Tuesday, July 14, 2015

Another article draft that I may post soon

I've recently completed another article draft, one more of the things that I've committed to do before getting back to work on my literature book.  This one was commissioned for an edited volume that is being put together by a friend at another leading law school, on issues related to timing and legislation. My book from 15 years ago, When Rules Change, is well within the topic range of the new volume, but as it happened I didn't want to return to the issues I discussed there.

While the editors have a book contract, I'm not 100% sure this is public information yet, so I will hold off on giving more details.

The piece I've written is a short one by legal standards - under 10,000 words, as indeed was specified by the invite.

Article title: "The More It Changes, The More It Stays the Same? Automatic Indexing and Current Policy."

Opening sentence: "The ancient Greek philosopher Heraclitus famously remarked that you cannot step into the same river twice, to which a disciple supposedly replied that you cannot do so even once."

My topic is automatic adjustment rules in the income tax and Social Security.  E.g., apart from inflation indexing in both, I discuss such automatic indexing possibilities (or actualities) as:

--In the income tax, indexing the rate brackets to prevent real bracket creep, or to respond to vertical distributional changes via the "Rising Tide Tax System," or to provide automatic tax smoothing when a measure of the fiscal imbalance changes.

--In Social Security, disputes over how to measure inflation for indexing purposes, wage indexing in actual Social Security, and proposals to index the normal retirement age for life expectancy changes.

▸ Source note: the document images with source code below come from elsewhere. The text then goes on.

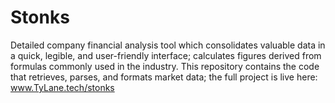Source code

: # Stonks
Detailed company financial analysis tool which consolidates valuable data in a quick, legible, and user-friendly interface; calculates figures derived from formulas commonly used in the industry. This repository contains the code that retrieves, parses, and formats market data; the full project is live here: www.TyLane.tech/stonks
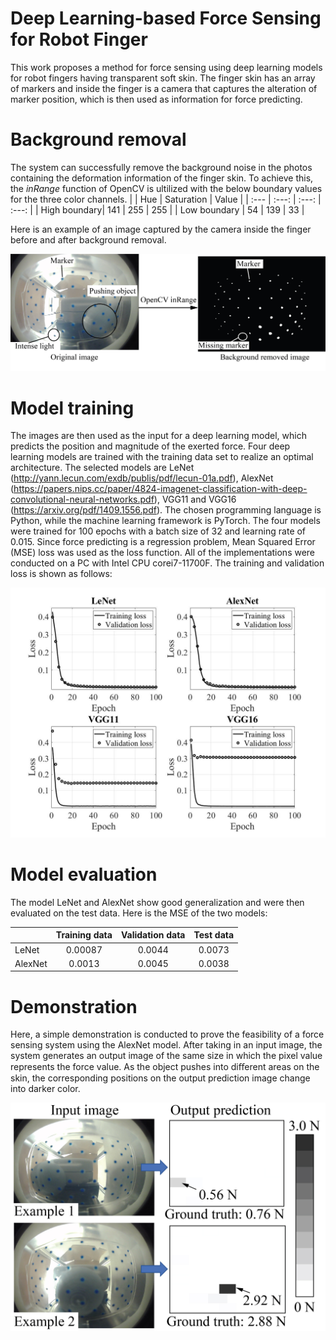 # Deep Learning-based Force Sensing for Robot Finger
This work proposes a method for force sensing using deep learning models for robot fingers having transparent soft skin. The finger skin has an array of markers and inside the finger is a camera that captures the alteration of marker position, which is then used as information for force predicting.
# Background removal
The system can successfully remove the background noise in the photos containing the deformation information of the finger skin. To achieve this, the *inRange* function of OpenCV is ultilized with the below boundary values for the three color channels.
|              | Hue            | Saturation    | Value         |
| :---         |     :---:      |         :---: |         :---: |
| High boundary| 141            | 255           | 255           |
| Low boundary | 54             | 139           | 33            |


Here is an example of an image captured by the camera inside the finger before and after background removal.


<img src='img/sample_data.jpg'/>

# Model training
The images are then used as the input for a deep learning model, which predicts the position and magnitude of the exerted force. Four deep learning models are trained with the training data set to realize an optimal architecture. The selected models are LeNet (http://yann.lecun.com/exdb/publis/pdf/lecun-01a.pdf), AlexNet (https://papers.nips.cc/paper/4824-imagenet-classification-with-deep-convolutional-neural-networks.pdf), VGG11 and VGG16 (https://arxiv.org/pdf/1409.1556.pdf). The chosen programming language is Python, while the machine learning framework is PyTorch. The four models were trained for 100 epochs with a batch size of 32 and learning rate of 0.015. Since force predicting is a regression problem, Mean Squared Error (MSE) loss was used as the loss function. All of the implementations were conducted on a PC with Intel CPU corei7-11700F. The training and validation loss is shown as follows:

<img src='img/loss.jpg'/>

# Model evaluation
The model LeNet and AlexNet show good generalization and were then evaluated on the test data. Here is the MSE of the two models:

|              | Training data  | Validation data | Test data         |
| :---         |     :---:      |         :---:   |         :---:     |
| LeNet        |    0.00087     | 0.0044           | 0.0073           |
| AlexNet      | 0.0013         | 0.0045           | 0.0038           |

# Demonstration
Here, a simple demonstration is conducted to prove the feasibility of a force sensing system using the AlexNet model. After taking in an input image, the system generates an output image of the same size in which the pixel value represents the force value. As the object
pushes into diﬀerent areas on the skin, the corresponding positions on the output prediction image change into darker color.

<img src='img/demo.jpg'/>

The aim here is conceptual, rather than to endorse specific proposals.  E.g., I discuss indexing's general appropriateness (I consider it just fine if one happens to agree with the policy it advances), the difficulty of defining current policy if that is what one is trying to maintain, and the links between particular proposals that might be debated on seemingly technical grounds and separately conceived policy preferences that might lead one either to support or oppose them.